What Went Wrong?
What went Wrong News Archives –
Drexel pays $189K to Cover Professor’s Strip Club Spending: Feds
Penn Dead Resigns Over Doctoral Lie
Bronx Man Fired from MTA continued to Collect $250k in Paychecks
Outsourced: Employee Sends Own Job to China, Surfs Web
Would you like to be the director on whose team any of these employees work? Personally, I would be mortified and would probably call out of work for a couple of days on account of emotional distress. I don’t think I could face my superiors, let alone my direct reports. How could one even begin to explain the mis-steps and lack of oversight that allowed these situations to occur?
Aside from clear violations of policies, ethics,and laws, these employees were likely aided and abetted by their team’s or organization’s communication, alignment, and documentation practices. In other words, these employees were able to get away with these behaviors because of the organization’s culture. Indeed, culture is nothing more than the way an organization does things regardless of whether such is consistent with the organization’s written policies.

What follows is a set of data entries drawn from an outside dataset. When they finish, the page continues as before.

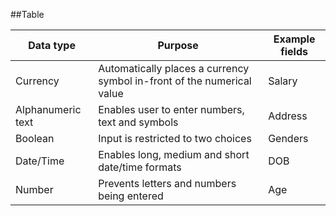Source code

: ##Table

| Data type | Purpose | Example fields |
|---|---|---|
| Currency |  Automatically places a currency symbol in-front of the numerical value | Salary |
| Alphanumeric text | Enables user to enter numbers, text and symbols | Address |
| Boolean | Input is restricted to two choices | Genders | <!-- http://i.imgur.com/8uSxVdL.gifv -->
| Date/Time | Enables long, medium and short date/time formats | DOB |
| Number | Prevents letters and numbers being entered | Age |


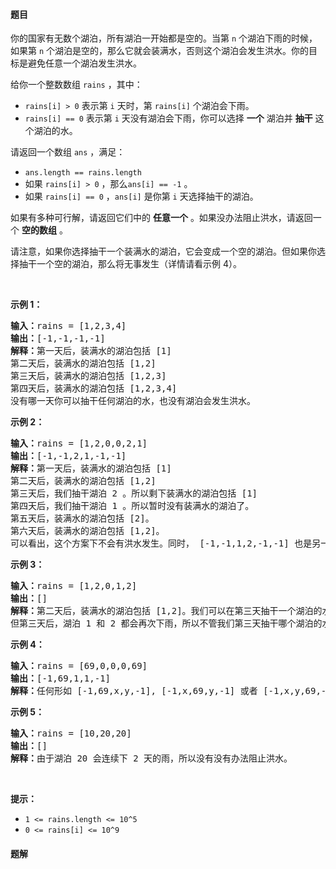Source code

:#### 题目
<p>你的国家有无数个湖泊，所有湖泊一开始都是空的。当第 <code>n</code>&nbsp;个湖泊下雨的时候，如果第 <code>n</code>&nbsp;个湖泊是空的，那么它就会装满水，否则这个湖泊会发生洪水。你的目标是避免任意一个湖泊发生洪水。</p>

<p>给你一个整数数组&nbsp;<code>rains</code>&nbsp;，其中：</p>

<ul>
	<li><code>rains[i] &gt; 0</code>&nbsp;表示第 <code>i</code>&nbsp;天时，第 <code>rains[i]</code>&nbsp;个湖泊会下雨。</li>
	<li><code>rains[i] == 0</code>&nbsp;表示第 <code>i</code>&nbsp;天没有湖泊会下雨，你可以选择 <strong>一个</strong>&nbsp;湖泊并 <strong>抽干</strong>&nbsp;这个湖泊的水。</li>
</ul>

<p>请返回一个数组<em>&nbsp;</em><code>ans</code>&nbsp;，满足：</p>

<ul>
	<li><code>ans.length == rains.length</code></li>
	<li>如果&nbsp;<code>rains[i] &gt; 0</code> ，那么<code>ans[i] == -1</code>&nbsp;。</li>
	<li>如果&nbsp;<code>rains[i] == 0</code>&nbsp;，<code>ans[i]</code>&nbsp;是你第&nbsp;<code>i</code>&nbsp;天选择抽干的湖泊。</li>
</ul>

<p>如果有多种可行解，请返回它们中的 <strong>任意一个</strong>&nbsp;。如果没办法阻止洪水，请返回一个 <strong>空的数组</strong>&nbsp;。</p>

<p>请注意，如果你选择抽干一个装满水的湖泊，它会变成一个空的湖泊。但如果你选择抽干一个空的湖泊，那么将无事发生（详情请看示例 4）。</p>

<p>&nbsp;</p>

<p><strong>示例 1：</strong></p>

<pre><strong>输入：</strong>rains = [1,2,3,4]
<strong>输出：</strong>[-1,-1,-1,-1]
<strong>解释：</strong>第一天后，装满水的湖泊包括 [1]
第二天后，装满水的湖泊包括 [1,2]
第三天后，装满水的湖泊包括 [1,2,3]
第四天后，装满水的湖泊包括 [1,2,3,4]
没有哪一天你可以抽干任何湖泊的水，也没有湖泊会发生洪水。
</pre>

<p><strong>示例 2：</strong></p>

<pre><strong>输入：</strong>rains = [1,2,0,0,2,1]
<strong>输出：</strong>[-1,-1,2,1,-1,-1]
<strong>解释：</strong>第一天后，装满水的湖泊包括 [1]
第二天后，装满水的湖泊包括 [1,2]
第三天后，我们抽干湖泊 2 。所以剩下装满水的湖泊包括 [1]
第四天后，我们抽干湖泊 1 。所以暂时没有装满水的湖泊了。
第五天后，装满水的湖泊包括 [2]。
第六天后，装满水的湖泊包括 [1,2]。
可以看出，这个方案下不会有洪水发生。同时， [-1,-1,1,2,-1,-1] 也是另一个可行的没有洪水的方案。
</pre>

<p><strong>示例 3：</strong></p>

<pre><strong>输入：</strong>rains = [1,2,0,1,2]
<strong>输出：</strong>[]
<strong>解释：</strong>第二天后，装满水的湖泊包括 [1,2]。我们可以在第三天抽干一个湖泊的水。
但第三天后，湖泊 1 和 2 都会再次下雨，所以不管我们第三天抽干哪个湖泊的水，另一个湖泊都会发生洪水。
</pre>

<p><strong>示例 4：</strong></p>

<pre><strong>输入：</strong>rains = [69,0,0,0,69]
<strong>输出：</strong>[-1,69,1,1,-1]
<strong>解释：</strong>任何形如 [-1,69,x,y,-1], [-1,x,69,y,-1] 或者 [-1,x,y,69,-1] 都是可行的解，其中 1 &lt;= x,y &lt;= 10^9
</pre>

<p><strong>示例 5：</strong></p>

<pre><strong>输入：</strong>rains = [10,20,20]
<strong>输出：</strong>[]
<strong>解释：</strong>由于湖泊 20 会连续下 2 天的雨，所以没有没有办法阻止洪水。
</pre>

<p>&nbsp;</p>

<p><strong>提示：</strong></p>

<ul>
	<li><code>1 &lt;= rains.length &lt;= 10^5</code></li>
	<li><code>0 &lt;= rains[i] &lt;= 10^9</code></li>
</ul>


 #### 题解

What does this have to do with compliance? Oftentimes, the root causes are the same. Employees engage in unacceptable behavior or blatantly violate policies repeatedly and sometimes with increased brazenness because they have come to know the organization’s culture, which tells them what they can get away with for 10 years, i.e., Drexel pays $189K to Cover Professor’s Strip Club Spending: Feds. In other instances, certain areas of accountability are lax as a function of organization culture, which invites even less cultural accountability because it allows people with questionable ethics to come into and find a place within the organization, i.e., Penn Dead Resigns Over Doctoral Lie. On the other hand, communication and documentation problems contribute to situations that give rise to practices whereby an employee who was terminated can continue collecting paychecks for several years, Bronx Man Fired from MTA continued to Collect $250k in Paychecks. Not only is this tremendously embarrassing, but the MTA is not likely to ever recover those funds. Moreover, when an employee is brave enough to outsource his own job, Outsourced: Employee Sends Own Job to China, Surfs Web, he has to be pretty certain that documentation and oversight practices are amiss. Finally, a toxic culture purportedly contributed the loss of life during the recent Boeing 737 Max crisis.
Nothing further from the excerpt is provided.